EMC, which over the last two years has dissolved a partnership with Quantum for tape storage hardware and is in the process of divorcing the now-competitive Dell on servers and disk-based storage arrays, has been shopping around for another hardware cohort.
On Aug. 1, the storage and data security giant revealed it has selected Beijing-based Lenovo, maker of notebook PCs for its dreaded marketplace enemy, IBM.
EMC, by far the world’s largest storage software and hardware vendor, produces its own storage arrays and storage-related appliances, but it does not make servers. The new agreement with Lenovo specifies that the two companies will form a server technology development program for new x86-based server products.

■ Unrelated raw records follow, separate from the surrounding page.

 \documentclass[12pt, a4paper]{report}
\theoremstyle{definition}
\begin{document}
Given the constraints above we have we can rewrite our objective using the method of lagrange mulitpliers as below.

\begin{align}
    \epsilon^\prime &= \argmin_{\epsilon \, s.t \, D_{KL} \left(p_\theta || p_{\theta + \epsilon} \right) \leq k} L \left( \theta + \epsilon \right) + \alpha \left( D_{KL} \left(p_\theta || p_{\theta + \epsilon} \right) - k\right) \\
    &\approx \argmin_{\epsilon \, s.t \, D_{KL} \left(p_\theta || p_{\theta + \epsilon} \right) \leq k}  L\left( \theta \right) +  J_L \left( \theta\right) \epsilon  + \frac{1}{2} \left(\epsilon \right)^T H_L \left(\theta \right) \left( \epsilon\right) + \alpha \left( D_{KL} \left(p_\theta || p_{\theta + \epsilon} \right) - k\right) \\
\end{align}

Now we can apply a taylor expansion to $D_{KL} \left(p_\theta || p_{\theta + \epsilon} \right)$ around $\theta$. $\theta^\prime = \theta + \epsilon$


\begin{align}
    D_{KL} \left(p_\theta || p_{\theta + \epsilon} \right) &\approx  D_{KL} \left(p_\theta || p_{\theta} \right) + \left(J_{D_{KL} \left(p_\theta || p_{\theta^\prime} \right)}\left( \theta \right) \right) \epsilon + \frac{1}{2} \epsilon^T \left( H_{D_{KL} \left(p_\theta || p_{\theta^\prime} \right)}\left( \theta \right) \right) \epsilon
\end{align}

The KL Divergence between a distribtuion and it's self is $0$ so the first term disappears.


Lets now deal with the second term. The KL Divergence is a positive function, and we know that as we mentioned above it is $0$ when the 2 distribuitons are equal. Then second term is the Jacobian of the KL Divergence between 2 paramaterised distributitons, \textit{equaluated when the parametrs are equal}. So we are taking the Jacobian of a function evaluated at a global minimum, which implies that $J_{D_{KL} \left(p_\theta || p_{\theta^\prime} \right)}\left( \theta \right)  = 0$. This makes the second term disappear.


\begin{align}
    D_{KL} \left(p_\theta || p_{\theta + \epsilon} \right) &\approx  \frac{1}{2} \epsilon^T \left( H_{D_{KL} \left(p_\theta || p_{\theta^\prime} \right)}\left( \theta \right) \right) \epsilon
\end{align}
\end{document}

Likely to Use ThinkServer Branding
Lenovo will develop these servers, which are likely to use its own ThinkServer branding. EMC then will offer them as options alongside its rebuilt frontline storage array line, VMAX, which it launched in January 2011.
As Dell did for eight years previously, Lenovo will resell the EMC arrays as part of its own enterprise portfolio.

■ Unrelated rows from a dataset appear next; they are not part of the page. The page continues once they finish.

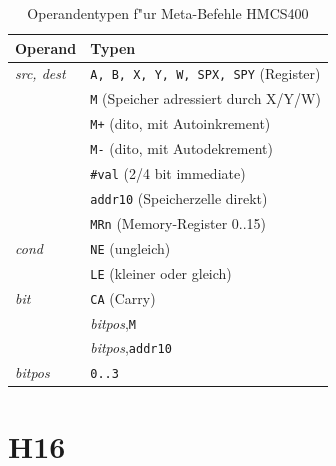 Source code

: \documentclass[12pt,a4paper,twoside]{report}
\newcommand{\tty}[1]{{\tt #1}}
\begin{document}
\begin{table}
\begin{center}\begin{tabular}{|l|l|}
\hline
Operand                 & Typen \\
\hline
{\em src, dest}         & \tty{A, B, X, Y, W, SPX, SPY} (Register) \\
                        & \tty{M} (Speicher adressiert durch X/Y/W) \\
                        & \tty{M+} (dito, mit Autoinkrement) \\
                        & \tty{M-} (dito, mit Autodekrement) \\
                        & \tty{\#val} (2/4 bit immediate) \\
                        & \tty{addr10} (Speicherzelle direkt) \\
                        & \tty{MRn} (Memory-Register 0..15) \\
{\em cond}              & \tty{NE} (ungleich) \\
                        & \tty{LE} (kleiner oder gleich) \\
{\em bit}               & \tty{CA} (Carry) \\
                        & {\em bitpos},\tty{M} \\
                        & {\em bitpos},\tty{addr10} \\
{\em bitpos}            & \tty{0..3} \\
\hline
\end{tabular}\end{center}
\caption{Operandentypen f"ur Meta-Befehle HMCS400}
\label{TabHMCS400MetaOps}
\end{table}


\section{H16}
\end{document}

Dell and EMC signed a 10-year partnership in 2003 that the companies ended two years early, in 2011, because Dell changed its business model to stop being a reseller and make its own storageware to compete with EMC, NetApp and other companies.
Sales of the new data center equipment will start in the mainland China market and gradually extend to the global market as part of Lenovos enterprise strategy, Forrester Research analyst Bryan Wang said in his blog.
What This Means to Both Companies
“The partnership provides a boost that will help Lenovo develop X86 server products targeting the global market,” Wang said. “Lenovos existing server business is mostly based in China. With the new ThinkServer brand, it is looking to enter the global market. In the past 12 months, EMC has accumulated experience from the previous partnership with Dell and recruited server talent from IBM.”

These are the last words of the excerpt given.